All that should be output is the block of lines below from the line with "被私放的在押人员脱管时间长短、是否按时返回监管场所，均不" to the line with "原公诉机关：福建省龙岩市青草", both included, exactly as written.

▶ [DATA SUPPLIED]:
* * *

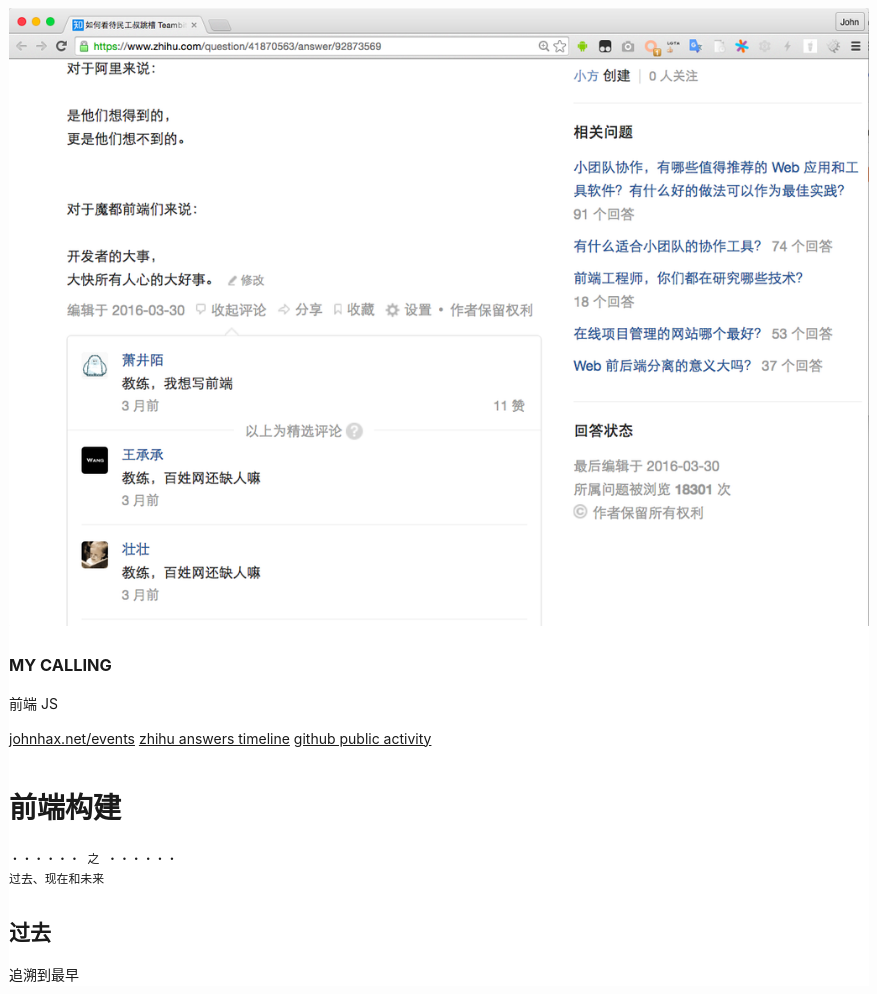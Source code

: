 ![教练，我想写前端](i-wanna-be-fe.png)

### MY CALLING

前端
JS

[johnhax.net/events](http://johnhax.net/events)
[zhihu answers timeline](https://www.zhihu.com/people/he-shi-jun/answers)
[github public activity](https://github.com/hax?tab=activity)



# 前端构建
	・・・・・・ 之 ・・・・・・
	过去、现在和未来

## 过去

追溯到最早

* * *

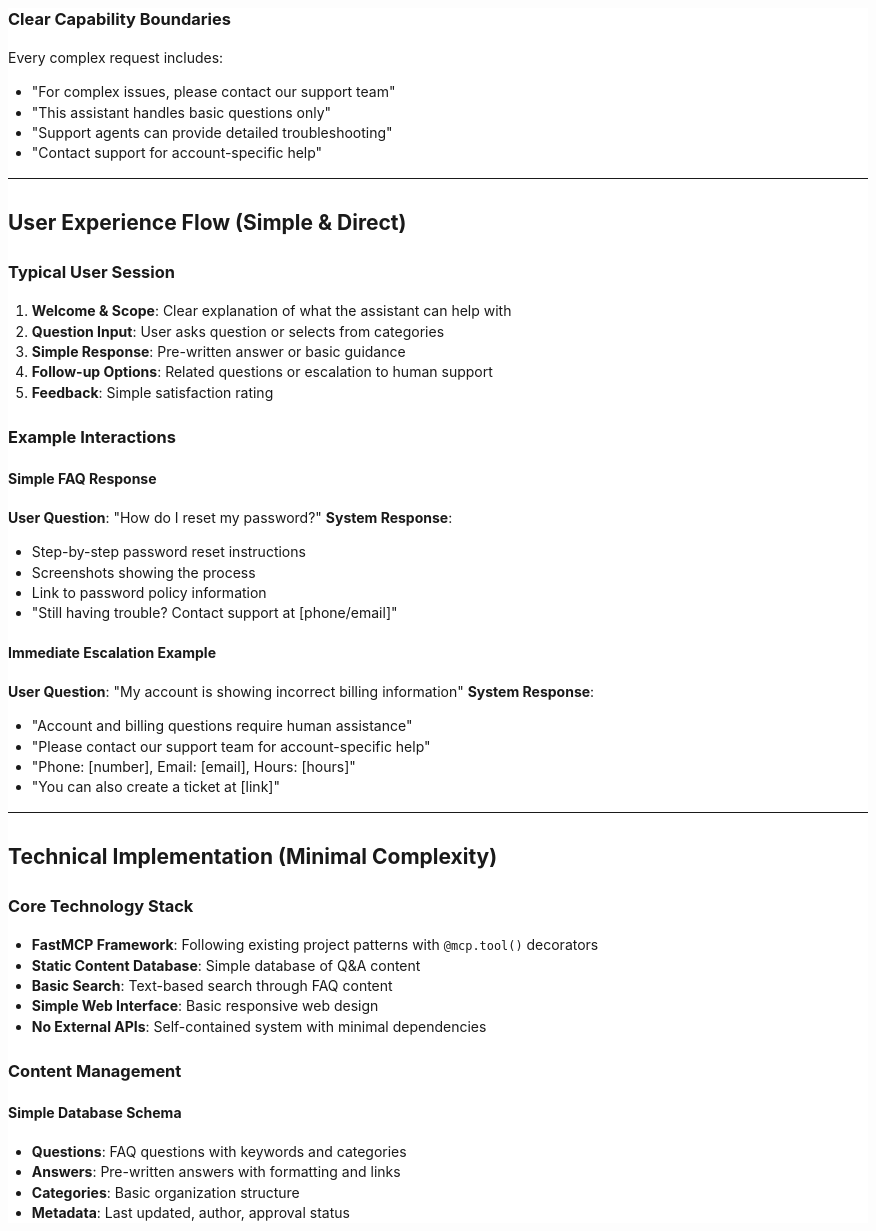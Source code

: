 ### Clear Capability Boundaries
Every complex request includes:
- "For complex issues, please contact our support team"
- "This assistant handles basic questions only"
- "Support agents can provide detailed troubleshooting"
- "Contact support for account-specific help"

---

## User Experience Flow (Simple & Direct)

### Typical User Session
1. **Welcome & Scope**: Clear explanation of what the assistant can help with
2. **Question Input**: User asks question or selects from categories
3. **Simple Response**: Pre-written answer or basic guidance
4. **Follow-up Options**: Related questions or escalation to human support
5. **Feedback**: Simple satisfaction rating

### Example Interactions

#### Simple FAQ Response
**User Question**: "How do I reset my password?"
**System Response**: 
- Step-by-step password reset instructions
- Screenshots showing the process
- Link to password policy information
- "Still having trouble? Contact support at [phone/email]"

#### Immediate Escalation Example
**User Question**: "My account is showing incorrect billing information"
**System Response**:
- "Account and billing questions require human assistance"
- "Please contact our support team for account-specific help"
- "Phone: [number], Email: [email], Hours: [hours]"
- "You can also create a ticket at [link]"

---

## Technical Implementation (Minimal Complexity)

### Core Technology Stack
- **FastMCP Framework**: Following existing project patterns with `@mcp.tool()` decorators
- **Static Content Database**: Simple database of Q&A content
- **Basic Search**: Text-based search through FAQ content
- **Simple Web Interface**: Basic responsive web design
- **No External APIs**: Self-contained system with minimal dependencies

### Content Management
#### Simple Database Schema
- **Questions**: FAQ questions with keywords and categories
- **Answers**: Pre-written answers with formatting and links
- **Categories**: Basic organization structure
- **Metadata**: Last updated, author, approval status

* * *

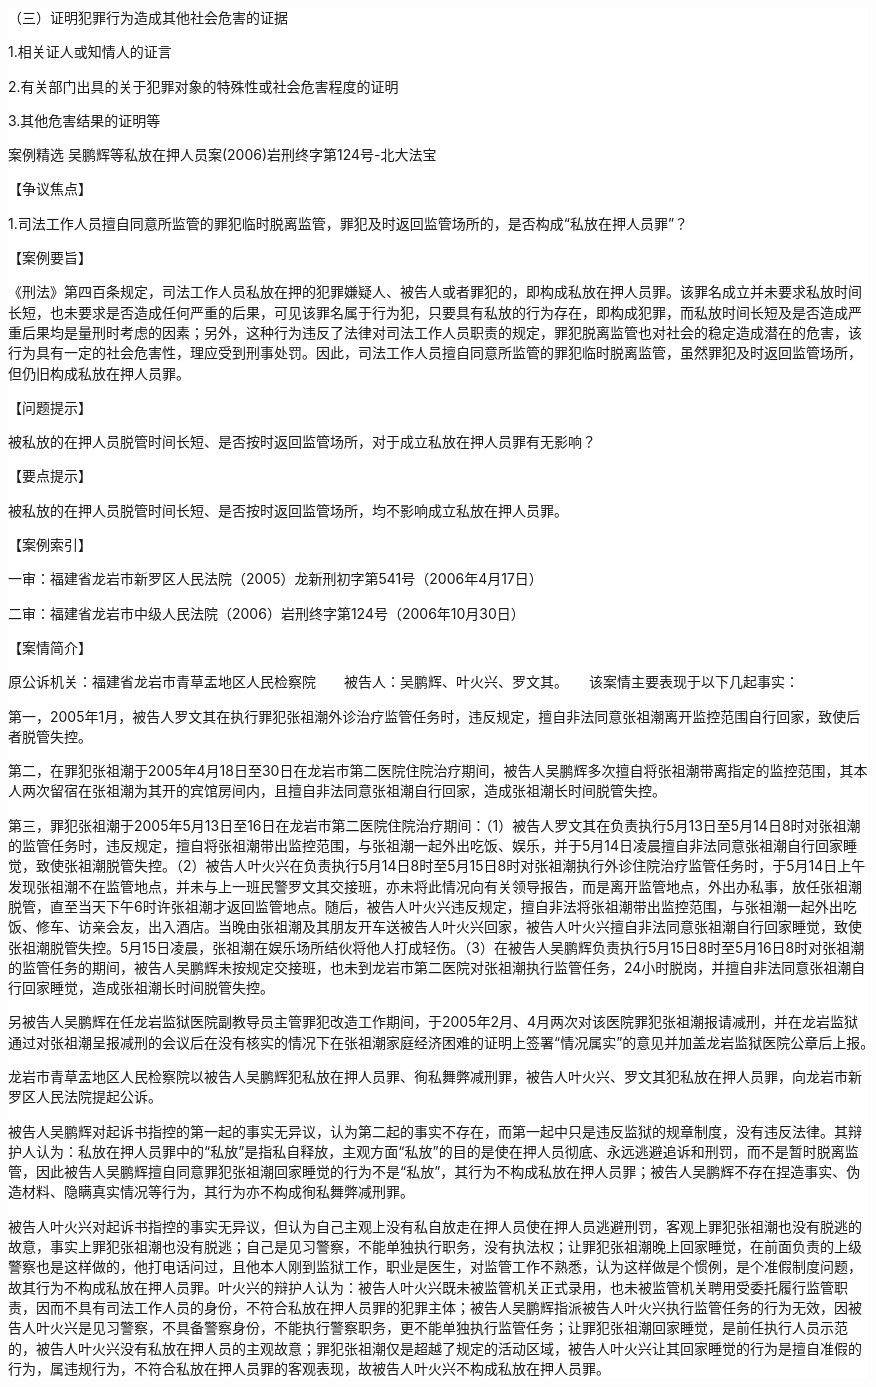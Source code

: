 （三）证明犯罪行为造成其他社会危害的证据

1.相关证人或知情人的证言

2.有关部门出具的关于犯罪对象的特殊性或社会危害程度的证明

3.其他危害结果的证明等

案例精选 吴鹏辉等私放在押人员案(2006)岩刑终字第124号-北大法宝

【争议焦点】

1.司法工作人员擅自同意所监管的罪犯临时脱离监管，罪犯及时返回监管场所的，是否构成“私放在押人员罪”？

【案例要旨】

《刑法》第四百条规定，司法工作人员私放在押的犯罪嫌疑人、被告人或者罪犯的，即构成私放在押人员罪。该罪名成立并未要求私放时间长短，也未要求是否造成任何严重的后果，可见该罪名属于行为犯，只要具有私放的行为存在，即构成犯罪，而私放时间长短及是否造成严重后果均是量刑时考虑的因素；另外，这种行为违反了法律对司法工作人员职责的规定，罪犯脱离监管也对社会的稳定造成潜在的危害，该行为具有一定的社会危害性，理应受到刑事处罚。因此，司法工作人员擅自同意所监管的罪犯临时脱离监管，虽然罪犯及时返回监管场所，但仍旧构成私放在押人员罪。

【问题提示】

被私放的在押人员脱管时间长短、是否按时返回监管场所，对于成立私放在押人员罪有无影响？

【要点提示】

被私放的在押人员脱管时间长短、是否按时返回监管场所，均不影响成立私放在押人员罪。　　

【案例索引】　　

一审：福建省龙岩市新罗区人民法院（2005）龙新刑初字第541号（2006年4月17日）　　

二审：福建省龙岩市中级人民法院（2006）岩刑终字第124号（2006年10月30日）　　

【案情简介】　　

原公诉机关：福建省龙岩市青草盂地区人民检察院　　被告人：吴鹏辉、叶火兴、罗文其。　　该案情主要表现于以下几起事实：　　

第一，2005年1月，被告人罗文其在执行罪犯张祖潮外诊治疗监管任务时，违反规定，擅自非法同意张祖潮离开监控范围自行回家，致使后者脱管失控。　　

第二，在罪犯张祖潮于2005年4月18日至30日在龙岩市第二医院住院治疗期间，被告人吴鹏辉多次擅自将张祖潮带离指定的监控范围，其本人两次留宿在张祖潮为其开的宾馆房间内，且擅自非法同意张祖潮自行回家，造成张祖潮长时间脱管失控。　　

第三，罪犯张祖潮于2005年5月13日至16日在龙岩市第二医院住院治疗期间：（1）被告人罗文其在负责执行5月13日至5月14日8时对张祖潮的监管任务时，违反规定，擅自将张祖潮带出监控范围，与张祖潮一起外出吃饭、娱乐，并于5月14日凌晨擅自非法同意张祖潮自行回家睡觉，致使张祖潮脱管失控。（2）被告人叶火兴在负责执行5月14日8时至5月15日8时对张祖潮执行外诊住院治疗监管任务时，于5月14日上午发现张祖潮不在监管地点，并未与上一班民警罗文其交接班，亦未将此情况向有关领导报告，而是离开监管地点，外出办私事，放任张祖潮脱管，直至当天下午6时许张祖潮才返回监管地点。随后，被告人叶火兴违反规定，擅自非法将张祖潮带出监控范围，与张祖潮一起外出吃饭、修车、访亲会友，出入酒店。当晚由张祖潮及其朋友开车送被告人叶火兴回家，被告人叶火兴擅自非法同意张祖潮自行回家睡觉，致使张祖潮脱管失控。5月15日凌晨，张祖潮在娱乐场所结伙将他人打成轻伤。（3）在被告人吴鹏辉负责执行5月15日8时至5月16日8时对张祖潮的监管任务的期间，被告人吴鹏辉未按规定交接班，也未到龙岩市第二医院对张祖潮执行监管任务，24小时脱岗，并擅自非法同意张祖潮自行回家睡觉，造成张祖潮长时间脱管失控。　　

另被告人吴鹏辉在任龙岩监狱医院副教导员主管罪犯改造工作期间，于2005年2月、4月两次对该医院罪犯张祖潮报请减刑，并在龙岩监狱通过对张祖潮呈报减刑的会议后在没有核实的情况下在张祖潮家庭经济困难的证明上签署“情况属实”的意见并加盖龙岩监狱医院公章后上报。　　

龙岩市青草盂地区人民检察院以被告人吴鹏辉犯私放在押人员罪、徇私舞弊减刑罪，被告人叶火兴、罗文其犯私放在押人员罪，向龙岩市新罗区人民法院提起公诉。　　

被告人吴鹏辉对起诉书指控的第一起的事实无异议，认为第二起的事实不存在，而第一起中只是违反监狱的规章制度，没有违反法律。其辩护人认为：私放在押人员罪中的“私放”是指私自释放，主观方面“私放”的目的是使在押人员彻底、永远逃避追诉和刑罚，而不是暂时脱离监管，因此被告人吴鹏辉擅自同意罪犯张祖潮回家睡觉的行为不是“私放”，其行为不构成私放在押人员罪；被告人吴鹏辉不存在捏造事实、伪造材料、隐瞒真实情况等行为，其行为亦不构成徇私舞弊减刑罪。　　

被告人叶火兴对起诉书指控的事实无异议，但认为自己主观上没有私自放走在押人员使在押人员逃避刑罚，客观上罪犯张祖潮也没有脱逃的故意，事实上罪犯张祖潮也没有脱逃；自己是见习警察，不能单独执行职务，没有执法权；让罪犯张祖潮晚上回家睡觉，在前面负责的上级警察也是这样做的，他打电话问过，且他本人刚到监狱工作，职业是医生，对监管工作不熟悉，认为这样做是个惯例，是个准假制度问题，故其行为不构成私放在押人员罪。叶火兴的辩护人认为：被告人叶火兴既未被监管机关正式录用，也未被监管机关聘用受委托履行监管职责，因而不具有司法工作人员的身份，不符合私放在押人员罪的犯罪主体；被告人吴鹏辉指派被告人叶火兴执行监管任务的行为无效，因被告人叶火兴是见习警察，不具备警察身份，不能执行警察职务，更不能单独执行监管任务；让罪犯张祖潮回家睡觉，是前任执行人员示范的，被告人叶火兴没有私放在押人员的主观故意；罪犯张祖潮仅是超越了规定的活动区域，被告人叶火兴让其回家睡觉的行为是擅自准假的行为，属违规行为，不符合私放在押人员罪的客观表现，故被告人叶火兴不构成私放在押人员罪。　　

* * *

▶ [REPLY]:
被私放的在押人员脱管时间长短、是否按时返回监管场所，均不影响成立私放在押人员罪。　　

【案例索引】　　

一审：福建省龙岩市新罗区人民法院（2005）龙新刑初字第541号（2006年4月17日）　　

二审：福建省龙岩市中级人民法院（2006）岩刑终字第124号（2006年10月30日）　　

【案情简介】　　

原公诉机关：福建省龙岩市青草盂地区人民检察院　　被告人：吴鹏辉、叶火兴、罗文其。　　该案情主要表现于以下几起事实：　　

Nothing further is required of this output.